When science collides with poetry

As summer comes to a close, I feel grateful for exploring marshes, seeing eagles and hummingbirds, and swimming in a warm Lake Michigan. But still, there have been violent storms, wildfires, and sand dune erosion that I’ve also experienced. Our climate is changing and nature is reacting, in ways large and small, in ways we can’t even see or explain. That’s why I’m so fascinated now with a particular form of writing that hopes to give words to what we otherwise might not be able to say.
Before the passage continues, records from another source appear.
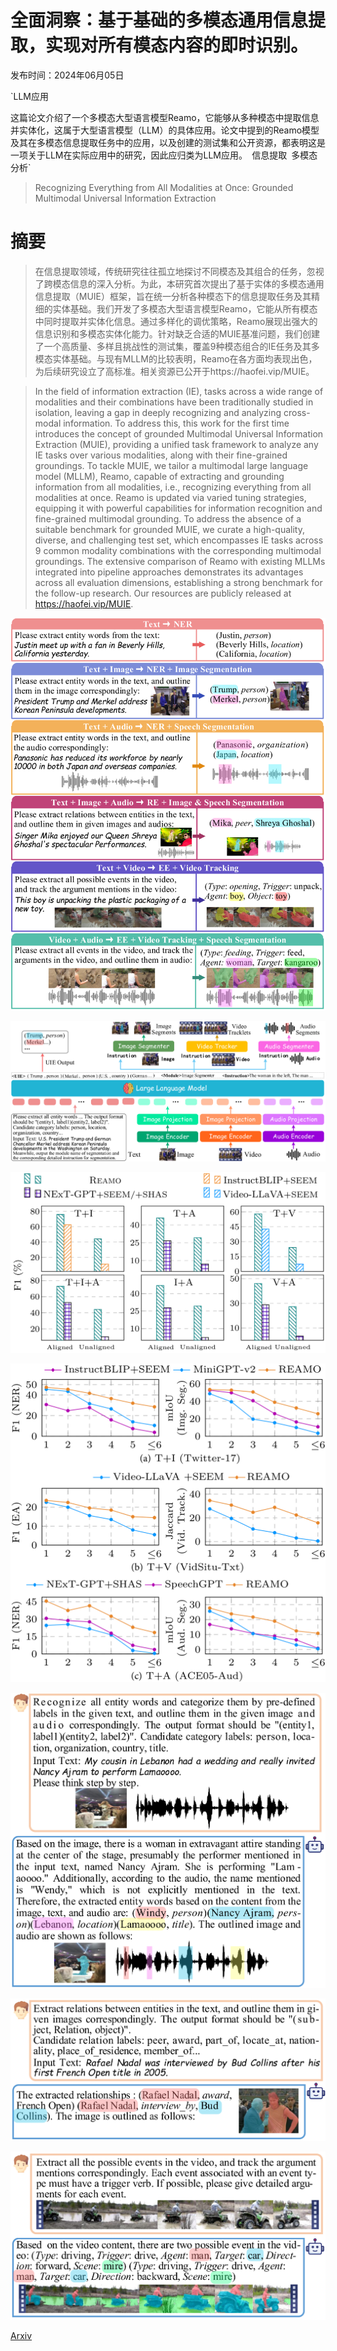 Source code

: # 全面洞察：基于基础的多模态通用信息提取，实现对所有模态内容的即时识别。

发布时间：2024年06月05日

`LLM应用

这篇论文介绍了一个多模态大型语言模型Reamo，它能够从多种模态中提取信息并实体化，这属于大型语言模型（LLM）的具体应用。论文中提到的Reamo模型及其在多模态信息提取任务中的应用，以及创建的测试集和公开资源，都表明这是一项关于LLM在实际应用中的研究，因此应归类为LLM应用。` `信息提取` `多模态分析`

> Recognizing Everything from All Modalities at Once: Grounded Multimodal Universal Information Extraction

# 摘要

> 在信息提取领域，传统研究往往孤立地探讨不同模态及其组合的任务，忽视了跨模态信息的深入分析。为此，本研究首次提出了基于实体的多模态通用信息提取（MUIE）框架，旨在统一分析各种模态下的信息提取任务及其精细的实体基础。我们开发了多模态大型语言模型Reamo，它能从所有模态中同时提取并实体化信息。通过多样化的调优策略，Reamo展现出强大的信息识别和多模态实体化能力。针对缺乏合适的MUIE基准问题，我们创建了一个高质量、多样且挑战性的测试集，覆盖9种模态组合的IE任务及其多模态实体基础。与现有MLLM的比较表明，Reamo在各方面均表现出色，为后续研究设立了高标准。相关资源已公开于https://haofei.vip/MUIE。

> In the field of information extraction (IE), tasks across a wide range of modalities and their combinations have been traditionally studied in isolation, leaving a gap in deeply recognizing and analyzing cross-modal information. To address this, this work for the first time introduces the concept of grounded Multimodal Universal Information Extraction (MUIE), providing a unified task framework to analyze any IE tasks over various modalities, along with their fine-grained groundings. To tackle MUIE, we tailor a multimodal large language model (MLLM), Reamo, capable of extracting and grounding information from all modalities, i.e., recognizing everything from all modalities at once. Reamo is updated via varied tuning strategies, equipping it with powerful capabilities for information recognition and fine-grained multimodal grounding. To address the absence of a suitable benchmark for grounded MUIE, we curate a high-quality, diverse, and challenging test set, which encompasses IE tasks across 9 common modality combinations with the corresponding multimodal groundings. The extensive comparison of Reamo with existing MLLMs integrated into pipeline approaches demonstrates its advantages across all evaluation dimensions, establishing a strong benchmark for the follow-up research. Our resources are publicly released at https://haofei.vip/MUIE.

![全面洞察：基于基础的多模态通用信息提取，实现对所有模态内容的即时识别。](../../../paper_images/2406.03701/x1.png)

![全面洞察：基于基础的多模态通用信息提取，实现对所有模态内容的即时识别。](../../../paper_images/2406.03701/x2.png)

![全面洞察：基于基础的多模态通用信息提取，实现对所有模态内容的即时识别。](../../../paper_images/2406.03701/x3.png)

![全面洞察：基于基础的多模态通用信息提取，实现对所有模态内容的即时识别。](../../../paper_images/2406.03701/x4.png)

![全面洞察：基于基础的多模态通用信息提取，实现对所有模态内容的即时识别。](../../../paper_images/2406.03701/x5.png)

![全面洞察：基于基础的多模态通用信息提取，实现对所有模态内容的即时识别。](../../../paper_images/2406.03701/x6.png)

![全面洞察：基于基础的多模态通用信息提取，实现对所有模态内容的即时识别。](../../../paper_images/2406.03701/x7.png)

[Arxiv](https://arxiv.org/abs/2406.03701) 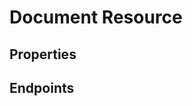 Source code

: # Document Resource

## Properties

<ResourceProperties :resource="'document'" :lang="'en'"/>

<ResourceScopes :resource="'document'"/>

## Endpoints

[//]: <> (GET ENDPOINT)
<ResourceEndpoint :resource="'document'" :endpoint="'get'" :lang="'en'">

<template v-slot:responseJSON>

<<< @/docs/fixtures/api/document/response/json/get_id.json

</template>

<template v-slot:responseXML>

<<< @/docs/fixtures/api/document/response/xml/get_id.xml

</template>

</ResourceEndpoint>

[//]: <> (GETCOLLECTION ENDPOINT)
<ResourceEndpoint :resource="'document'" :endpoint="'getCollection'" :lang="'en'">

<template v-slot:responseJSON>

<<< @/docs/fixtures/api/document/response/json/get_page.json

</template>

<template v-slot:responseXML>

<<< @/docs/fixtures/api/document/response/xml/get_page.xml

</template>

</ResourceEndpoint>

[//]: <> (POST ENDPOINT)
<ResourceEndpoint :resource="'document'" :endpoint="'post'" :lang="'en'">

<template v-slot:request>

<<< @/docs/fixtures/api/document/request/post.json

</template>

<template v-slot:responseJSON>

<<< @/docs/fixtures/api/document/response/json/get_id.json

</template>

<template v-slot:responseXML>

<<< @/docs/fixtures/api/document/response/xml/get_id.xml

</template>

</ResourceEndpoint>

[//]: <> (PUT ENDPOINT)
<ResourceEndpoint :resource="'document'" :endpoint="'put'" :lang="'en'">

<template v-slot:request>

<<< @/docs/fixtures/api/document/request/put.json

</template>

<template v-slot:responseJSON>

<<< @/docs/fixtures/api/document/response/json/get_id.json

</template>

<template v-slot:responseXML>

<<< @/docs/fixtures/api/document/response/xml/get_id.xml

</template>

</ResourceEndpoint>

[//]: <> (DELETE ENDPOINT)
<ResourceEndpoint :resource="'document'" :endpoint="'delete'" :lang="'en'"/>

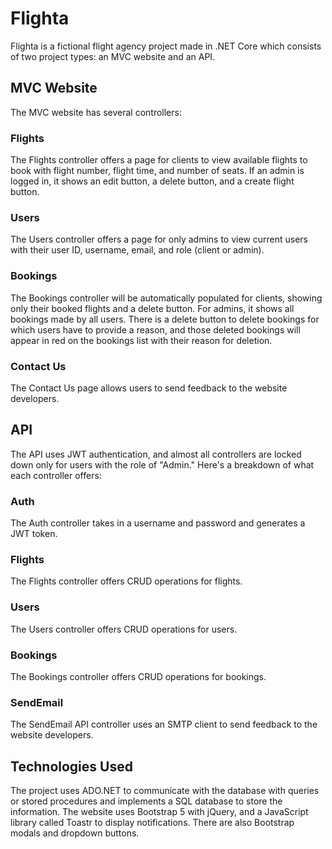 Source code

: # Flighta

Flighta is a fictional flight agency project made in .NET Core which consists of two project types: an MVC website and an API.



## MVC Website

The MVC website has several controllers:

### Flights

The Flights controller offers a page for clients to view available flights to book with flight number, flight time, and number of seats. If an admin is logged in, it shows an edit button, a delete button, and a create flight button.

### Users

The Users controller offers a page for only admins to view current users with their user ID, username, email, and role (client or admin).

### Bookings

The Bookings controller will be automatically populated for clients, showing only their booked flights and a delete button. For admins, it shows all bookings made by all users. There is a delete button to delete bookings for which users have to provide a reason, and those deleted bookings will appear in red on the bookings list with their reason for deletion.

### Contact Us

The Contact Us page allows users to send feedback to the website developers.

## API

The API uses JWT authentication, and almost all controllers are locked down only for users with the role of "Admin." Here's a breakdown of what each controller offers:

### Auth

The Auth controller takes in a username and password and generates a JWT token.

### Flights

The Flights controller offers CRUD operations for flights.

### Users

The Users controller offers CRUD operations for users.

### Bookings

The Bookings controller offers CRUD operations for bookings.

### SendEmail

The SendEmail API controller uses an SMTP client to send feedback to the website developers.

## Technologies Used

The project uses ADO.NET to communicate with the database with queries or stored procedures and implements a SQL database to store the information. The website uses Bootstrap 5 with jQuery, and a JavaScript library called Toastr to display notifications. There are also Bootstrap modals and dropdown buttons.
“The science of climate change is unequivocal. Its negative social and financial consequences are clear, dire, and exponential.... And yet we have been unable to effect change at the necessary scale. We have failed, somehow, to humanize this issue.... A good poem reminds us of our shared humanity. A good poem will string words together like pearls and connect us, shock us out of our usual tropes. A good poem reminds us of everything we share and everything we put at risk.” —Treehouse Investments, in a Q&A about the Treehouse Climate Action Poem Prize

Climate change poetry, sometimes also called Ecopoetry, is a subgenre of Documentary Poetry. You’ll find verse on winds and rains, icebergs and volcanoes, roots and leaves, burrowing creatures and insects. And, if you are writing this kind of poetry yourself, you can submit it to the poetry prize competition, open now, above. We talk about this kind of poetry in the show we are re-airing this weekend, “Docupoetry,” It’s true verse, beautiful and terrifying, art born from a startling reality.